No one can officially enter Canada from the United States as a refugee claimant because of the Safe Third Country Agreement, which forces people arriving in either country to make their claim where they first land. Last year, however, a way around that became apparent, when news organizations and past border-crossers on social media publicized the locations of Canada’s unofficial land crossings, opening an opportunity for Nigerians.

“If your final [destination] is Canada, you’ll want to walk across the border,” Proctor said.

The State Department says that it has “strong working relationships” with Canadian colleagues and that screening is constantly improving, but it isn’t planning any bigger changes to its visa program.
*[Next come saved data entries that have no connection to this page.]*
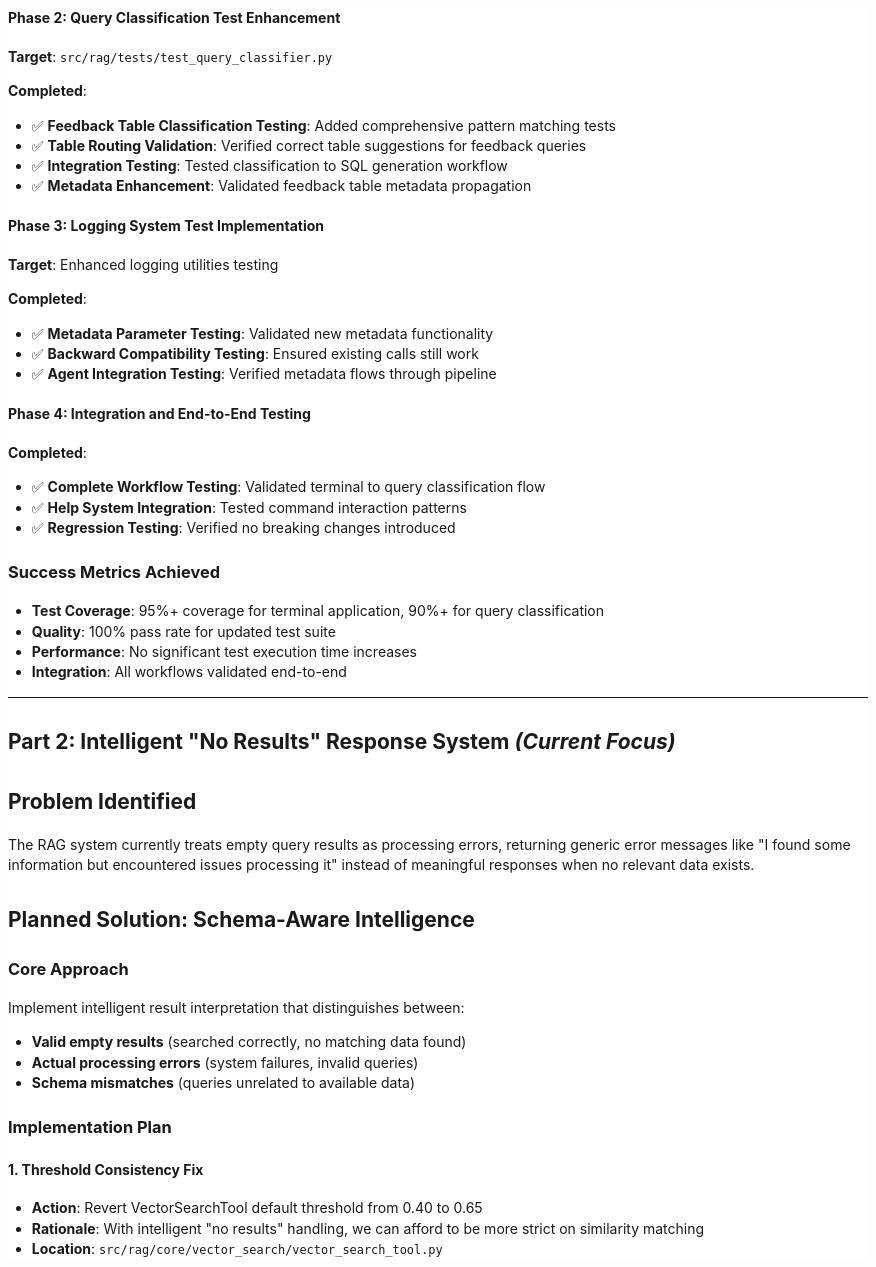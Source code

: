 #### **Phase 2: Query Classification Test Enhancement** 
**Target**: `src/rag/tests/test_query_classifier.py`

**Completed**:
- ✅ **Feedback Table Classification Testing**: Added comprehensive pattern matching tests
- ✅ **Table Routing Validation**: Verified correct table suggestions for feedback queries
- ✅ **Integration Testing**: Tested classification to SQL generation workflow
- ✅ **Metadata Enhancement**: Validated feedback table metadata propagation

#### **Phase 3: Logging System Test Implementation**
**Target**: Enhanced logging utilities testing

**Completed**:
- ✅ **Metadata Parameter Testing**: Validated new metadata functionality
- ✅ **Backward Compatibility Testing**: Ensured existing calls still work
- ✅ **Agent Integration Testing**: Verified metadata flows through pipeline

#### **Phase 4: Integration and End-to-End Testing**
**Completed**:
- ✅ **Complete Workflow Testing**: Validated terminal to query classification flow
- ✅ **Help System Integration**: Tested command interaction patterns
- ✅ **Regression Testing**: Verified no breaking changes introduced

### **Success Metrics Achieved**
- **Test Coverage**: 95%+ coverage for terminal application, 90%+ for query classification
- **Quality**: 100% pass rate for updated test suite
- **Performance**: No significant test execution time increases
- **Integration**: All workflows validated end-to-end

---

## **Part 2: Intelligent "No Results" Response System** *(Current Focus)*

## Problem Identified
The RAG system currently treats empty query results as processing errors, returning generic error messages like "I found some information but encountered issues processing it" instead of meaningful responses when no relevant data exists.

## Planned Solution: Schema-Aware Intelligence

### Core Approach
Implement intelligent result interpretation that distinguishes between:
- **Valid empty results** (searched correctly, no matching data found)
- **Actual processing errors** (system failures, invalid queries)
- **Schema mismatches** (queries unrelated to available data)

### Implementation Plan

#### 1. Threshold Consistency Fix
- **Action**: Revert VectorSearchTool default threshold from 0.40 to 0.65
- **Rationale**: With intelligent "no results" handling, we can afford to be more strict on similarity matching
- **Location**: `src/rag/core/vector_search/vector_search_tool.py`
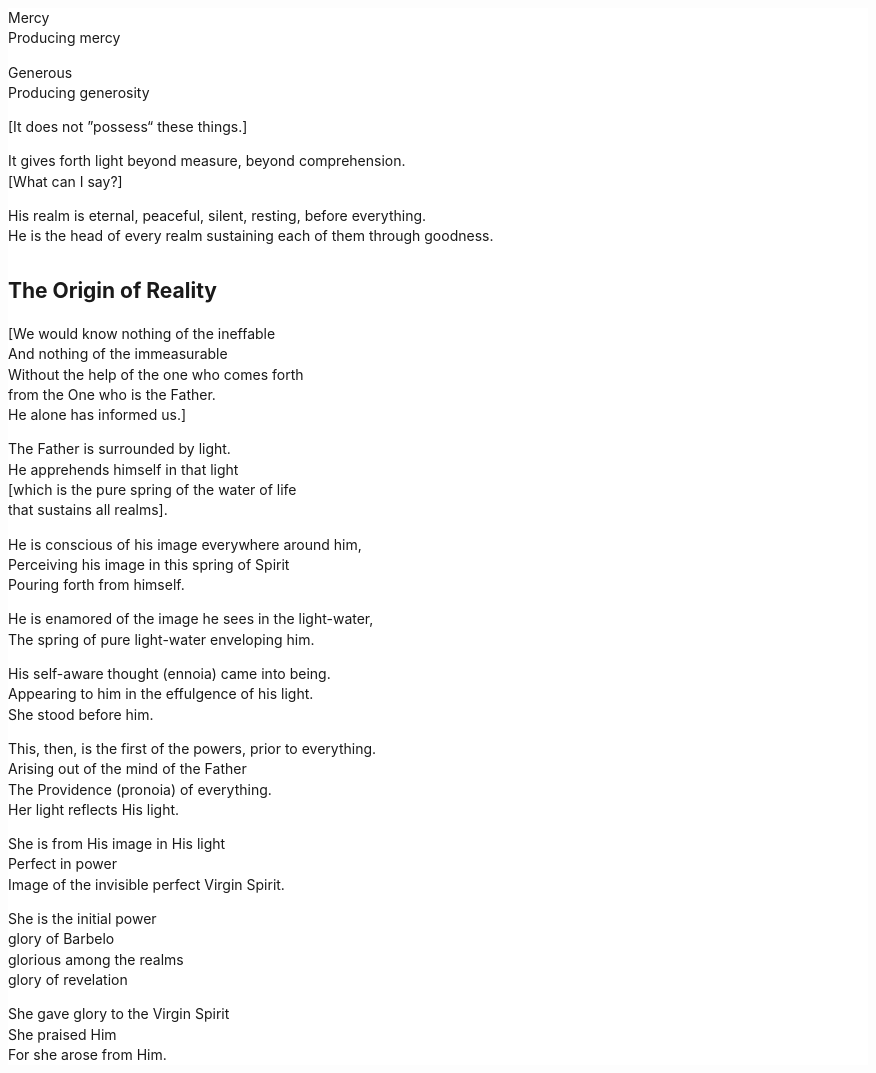  <p>Mercy<br>
  Producing mercy<br></p>

  <p>Generous<br>
  Producing generosity<br></p>

  <p>[It does not &rdquo;possess&ldquo; these things.]<br></p>

  <p>It gives forth light beyond measure, beyond comprehension.<br>
  [What can I say?]<br></p>

  <p>His realm is eternal, peaceful, silent, resting, before everything.<br>
  He is the head of every realm sustaining each of them through goodness.<br></p>
</section>

<section class="section-block">
  <h2 class="section-heading">The Origin of Reality</h2>

  <p>[We would know nothing of the ineffable<br>
  And nothing of the immeasurable<br>
  Without the help of the one who comes forth<br>
  from the One who is the Father.<br>
  He alone has informed us.]<br></p>

  <p>The Father is surrounded by light.<br>
  He apprehends himself in that light<br>
  [which is the pure spring of the water of life<br>
  that sustains all realms].<br></p>

  <p>He is conscious of his image everywhere around him,<br>
  Perceiving his image in this spring of Spirit<br>
  Pouring forth from himself.<br></p>

  <p>He is enamored of the image he sees in the light-water,<br>
  The spring of pure light-water enveloping him.<br></p>

  <p>His self-aware thought (ennoia) came into being.<br>
  Appearing to him in the effulgence of his light.<br>
  She stood before him.<br></p>

  <p>This, then, is the first of the powers, prior to everything.<br>
  Arising out of the mind of the Father<br>
  The Providence (pronoia) of everything.<br>
  Her light reflects His light.<br></p>

  <p>She is from His image in His light<br>
  Perfect in power<br>
  Image of the invisible perfect Virgin Spirit.<br></p>

  <p>She is the initial power<br>
  glory of Barbelo<br>
  glorious among the realms<br>
  glory of revelation<br></p>

  <p>She gave glory to the Virgin Spirit<br>
  She praised Him<br>
  For she arose from Him.<br></p>
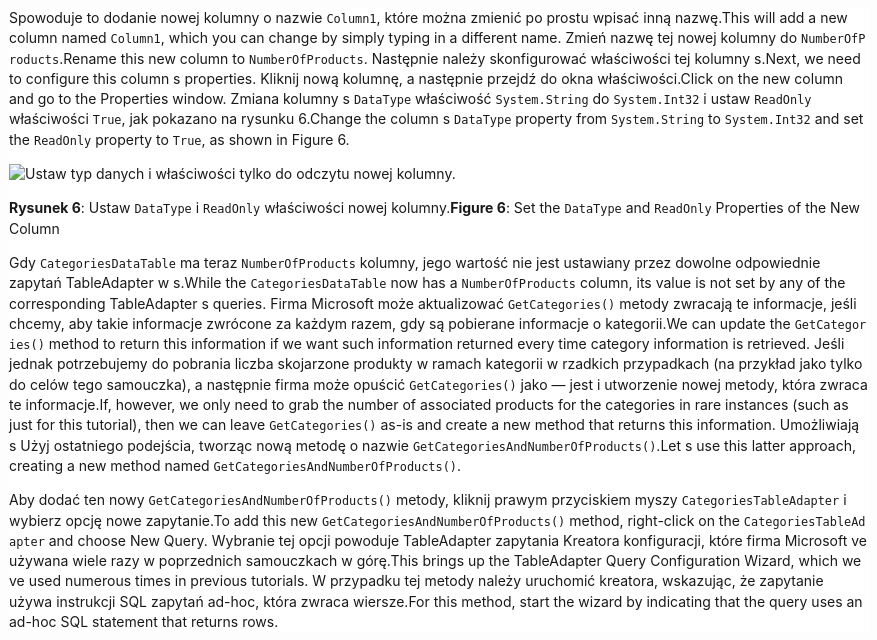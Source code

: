 
<span data-ttu-id="0f2d1-197">Spowoduje to dodanie nowej kolumny o nazwie `Column1`, które można zmienić po prostu wpisać inną nazwę.</span><span class="sxs-lookup"><span data-stu-id="0f2d1-197">This will add a new column named `Column1`, which you can change by simply typing in a different name.</span></span> <span data-ttu-id="0f2d1-198">Zmień nazwę tej nowej kolumny do `NumberOfProducts`.</span><span class="sxs-lookup"><span data-stu-id="0f2d1-198">Rename this new column to `NumberOfProducts`.</span></span> <span data-ttu-id="0f2d1-199">Następnie należy skonfigurować właściwości tej kolumny s.</span><span class="sxs-lookup"><span data-stu-id="0f2d1-199">Next, we need to configure this column s properties.</span></span> <span data-ttu-id="0f2d1-200">Kliknij nową kolumnę, a następnie przejdź do okna właściwości.</span><span class="sxs-lookup"><span data-stu-id="0f2d1-200">Click on the new column and go to the Properties window.</span></span> <span data-ttu-id="0f2d1-201">Zmiana kolumny s `DataType` właściwość `System.String` do `System.Int32` i ustaw `ReadOnly` właściwości `True`, jak pokazano na rysunku 6.</span><span class="sxs-lookup"><span data-stu-id="0f2d1-201">Change the column s `DataType` property from `System.String` to `System.Int32` and set the `ReadOnly` property to `True`, as shown in Figure 6.</span></span>


![Ustaw typ danych i właściwości tylko do odczytu nowej kolumny.](master-detail-using-a-bulleted-list-of-master-records-with-a-details-datalist-vb/_static/image16.png)

<span data-ttu-id="0f2d1-203">**Rysunek 6**: Ustaw `DataType` i `ReadOnly` właściwości nowej kolumny.</span><span class="sxs-lookup"><span data-stu-id="0f2d1-203">**Figure 6**: Set the `DataType` and `ReadOnly` Properties of the New Column</span></span>


<span data-ttu-id="0f2d1-204">Gdy `CategoriesDataTable` ma teraz `NumberOfProducts` kolumny, jego wartość nie jest ustawiany przez dowolne odpowiednie zapytań TableAdapter w s.</span><span class="sxs-lookup"><span data-stu-id="0f2d1-204">While the `CategoriesDataTable` now has a `NumberOfProducts` column, its value is not set by any of the corresponding TableAdapter s queries.</span></span> <span data-ttu-id="0f2d1-205">Firma Microsoft może aktualizować `GetCategories()` metody zwracają te informacje, jeśli chcemy, aby takie informacje zwrócone za każdym razem, gdy są pobierane informacje o kategorii.</span><span class="sxs-lookup"><span data-stu-id="0f2d1-205">We can update the `GetCategories()` method to return this information if we want such information returned every time category information is retrieved.</span></span> <span data-ttu-id="0f2d1-206">Jeśli jednak potrzebujemy do pobrania liczba skojarzone produkty w ramach kategorii w rzadkich przypadkach (na przykład jako tylko do celów tego samouczka), a następnie firma może opuścić `GetCategories()` jako — jest i utworzenie nowej metody, która zwraca te informacje.</span><span class="sxs-lookup"><span data-stu-id="0f2d1-206">If, however, we only need to grab the number of associated products for the categories in rare instances (such as just for this tutorial), then we can leave `GetCategories()` as-is and create a new method that returns this information.</span></span> <span data-ttu-id="0f2d1-207">Umożliwiają s Użyj ostatniego podejścia, tworząc nową metodę o nazwie `GetCategoriesAndNumberOfProducts()`.</span><span class="sxs-lookup"><span data-stu-id="0f2d1-207">Let s use this latter approach, creating a new method named `GetCategoriesAndNumberOfProducts()`.</span></span>

<span data-ttu-id="0f2d1-208">Aby dodać ten nowy `GetCategoriesAndNumberOfProducts()` metody, kliknij prawym przyciskiem myszy `CategoriesTableAdapter` i wybierz opcję nowe zapytanie.</span><span class="sxs-lookup"><span data-stu-id="0f2d1-208">To add this new `GetCategoriesAndNumberOfProducts()` method, right-click on the `CategoriesTableAdapter` and choose New Query.</span></span> <span data-ttu-id="0f2d1-209">Wybranie tej opcji powoduje TableAdapter zapytania Kreatora konfiguracji, które firma Microsoft ve używana wiele razy w poprzednich samouczkach w górę.</span><span class="sxs-lookup"><span data-stu-id="0f2d1-209">This brings up the TableAdapter Query Configuration Wizard, which we ve used numerous times in previous tutorials.</span></span> <span data-ttu-id="0f2d1-210">W przypadku tej metody należy uruchomić kreatora, wskazując, że zapytanie używa instrukcji SQL zapytań ad-hoc, która zwraca wiersze.</span><span class="sxs-lookup"><span data-stu-id="0f2d1-210">For this method, start the wizard by indicating that the query uses an ad-hoc SQL statement that returns rows.</span></span>
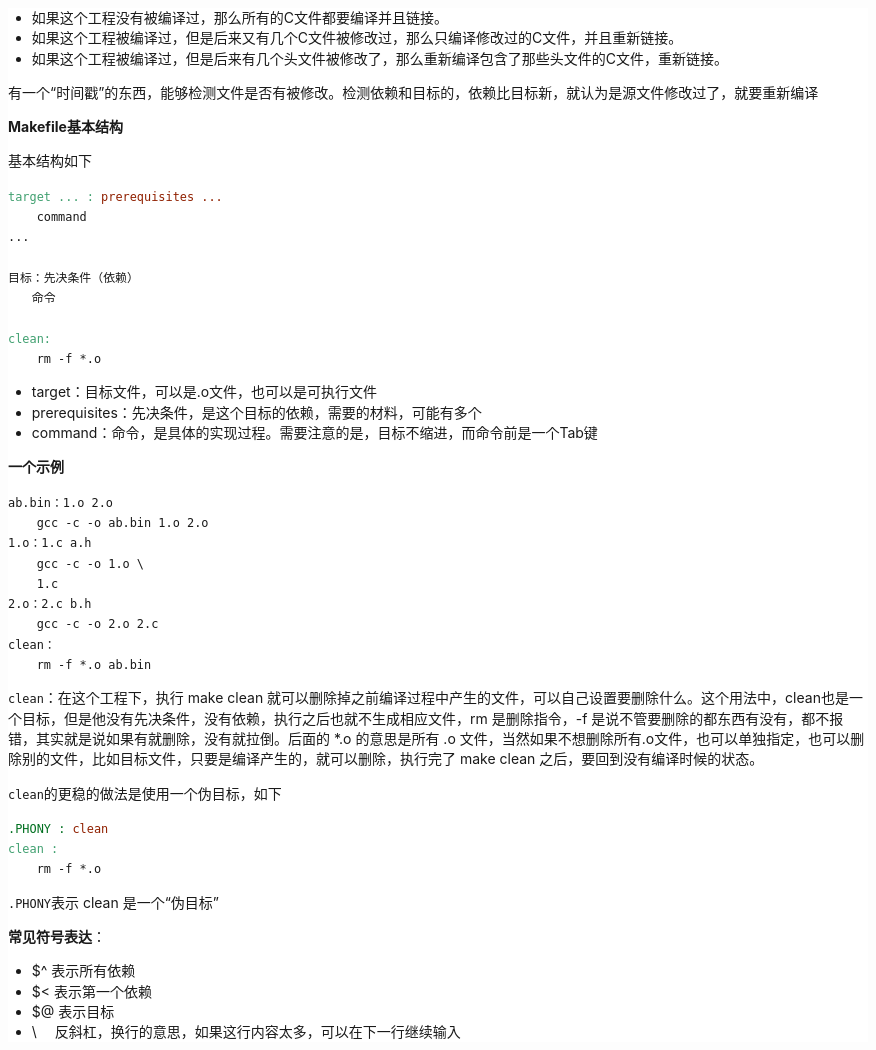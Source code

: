 - 如果这个工程没有被编译过，那么所有的C文件都要编译并且链接。
- 如果这个工程被编译过，但是后来又有几个C文件被修改过，那么只编译修改过的C文件，并且重新链接。
- 如果这个工程被编译过，但是后来有几个头文件被修改了，那么重新编译包含了那些头文件的C文件，重新链接。

有一个“时间戳”的东西，能够检测文件是否有被修改。检测依赖和目标的，依赖比目标新，就认为是源文件修改过了，就要重新编译

**Makefile基本结构**

基本结构如下

```makefile
target ... : prerequisites ... 
	command 
...

目标：先决条件（依赖）
　　命令

clean:
	rm -f *.o 
```

- target：目标文件，可以是.o文件，也可以是可执行文件
- prerequisites：先决条件，是这个目标的依赖，需要的材料，可能有多个
- command：命令，是具体的实现过程。需要注意的是，目标不缩进，而命令前是一个Tab键

**一个示例**

```makefile
ab.bin：1.o 2.o
	gcc -c -o ab.bin 1.o 2.o
1.o：1.c a.h
	gcc -c -o 1.o \
	1.c
2.o：2.c b.h
	gcc -c -o 2.o 2.c
clean：
	rm -f *.o ab.bin
```

`clean`：在这个工程下，执行 make clean 就可以删除掉之前编译过程中产生的文件，可以自己设置要删除什么。这个用法中，clean也是一个目标，但是他没有先决条件，没有依赖，执行之后也就不生成相应文件，rm 是删除指令，-f 是说不管要删除的都东西有没有，都不报错，其实就是说如果有就删除，没有就拉倒。后面的 *.o 的意思是所有 .o 文件，当然如果不想删除所有.o文件，也可以单独指定，也可以删除别的文件，比如目标文件，只要是编译产生的，就可以删除，执行完了 make clean 之后，要回到没有编译时候的状态。

`clean`的更稳的做法是使用一个伪目标，如下

```makefile
.PHONY : clean
clean : 
	rm -f *.o 
```

`.PHONY`表示 clean 是一个“伪目标”

**常见符号表达**：

- $^ 表示所有依赖
- $< 表示第一个依赖
- $@ 表示目标
- \ 　反斜杠，换行的意思，如果这行内容太多，可以在下一行继续输入
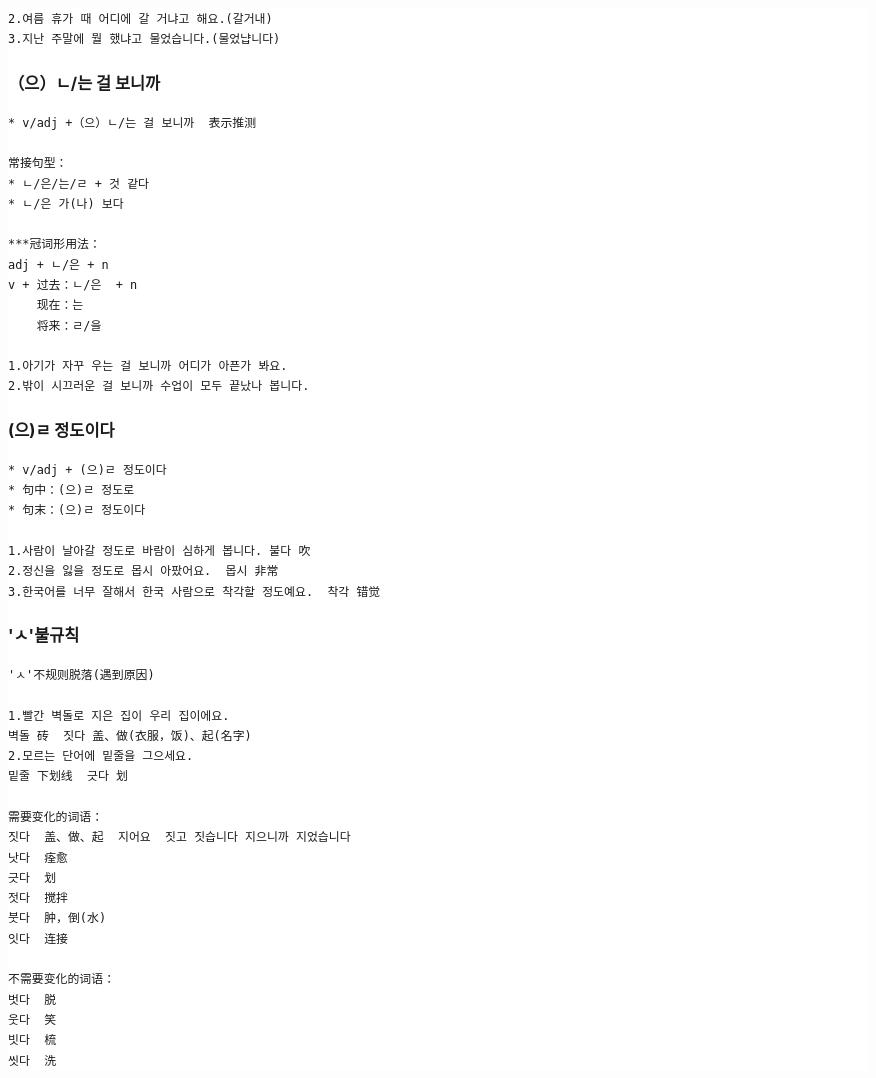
 ```
2.여름 휴가 때 어디에 갈 거냐고 해요.(갈거내)
3.지난 주말에 뭘 했냐고 물었습니다.(물었냡니다)
```

### （으）ㄴ/는 걸 보니까 

```
* v/adj +（으）ㄴ/는 걸 보니까  表示推测

常接句型：
* ㄴ/은/는/ㄹ + 것 같다
* ㄴ/은 가(나) 보다

***冠词形用法：
adj + ㄴ/은 + n
v + 过去：ㄴ/은  + n
    现在：는
    将来：ㄹ/을

1.아기가 자꾸 우는 걸 보니까 어디가 아픈가 봐요.
2.밖이 시끄러운 걸 보니까 수업이 모두 끝났나 봅니다.
```


### (으)ㄹ 정도이다

```
* v/adj + (으)ㄹ 정도이다
* 句中：(으)ㄹ 정도로
* 句末：(으)ㄹ 정도이다

1.사람이 날아갈 정도로 바람이 심하게 봅니다. 불다 吹
2.정신을 잃을 정도로 몹시 아팠어요.  몹시 非常
3.한국어를 너무 잘해서 한국 사람으로 착각할 정도예요.  착각 错觉
```


### 'ㅅ'불규칙

```
'ㅅ'不规则脱落(遇到原因)

1.빨간 벽돌로 지은 집이 우리 집이에요.
벽돌 砖  짓다 盖、做(衣服，饭)、起(名字)
2.모르는 단어에 밑줄을 그으세요.
밑줄 下划线  긋다 划

需要变化的词语：
짓다  盖、做、起  지어요  짓고 짓습니다 지으니까 지었습니다 
낫다  痊愈
긋다  划
젓다  搅拌
붓다  肿，倒(水)
잇다  连接

不需要变化的词语：
벗다  脱
웃다  笑
빗다  梳
씻다  洗
```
“National security is our top priority when adjudicating visa applications,” a department representative said in a statement. “At this time, we have no changes to our visa application process to announce.”

The United States has also become less appealing to Nigerians as a place to stay rather than to pass through, they say. Many took personally two comments reportedly made by Trump — one last June about Nigerian immigrants going “back to their huts” and another in January about African “s—hole” countries.

Winning U.S. asylum claims has become much harder, as well. The approval rate dropped 26 percent from 2016 to 2017, according to U.S. Citizenship and Immigration Services statistics compiled by Human Rights First.

Eleanor Acer, the Washington-based group’s director of refu­gee protection, said Canada is well aware that, for many people, the only way to claim asylum in any country is to get a visitor visa first.

“It’s shocking and disappointing that they are trying to encourage another country to deny visas to people who are, in some cases, legitimately seeking protection from persecution,” she said.

As a signatory to international conventions, Acer said, Canada should open its doors further and “actually terminate its Safe Third Country Agreement . . . if the United States is simply not meeting that standard, given its harsh treatment of asylum seekers.”

Canadian officials have said they are not looking to abandon the agreement, although last week, they struck a slightly different tone.

Given the current numbers of asylum seekers, “we have contingency plans,” Genest said. “That being said, we are constantly in conversation with the U.S., making sure that the Safe Third Country Agreement is working for both countries.”

Many of Canada’s new asylum seekers may end up disappointed. Of asylum claims processed last year — a minority of the total awaiting adjudication — more than half of the Nigerians were rejected, a significant jump from the previous three years, and nearly three-quarters of the Haitians were rejected, up from about half.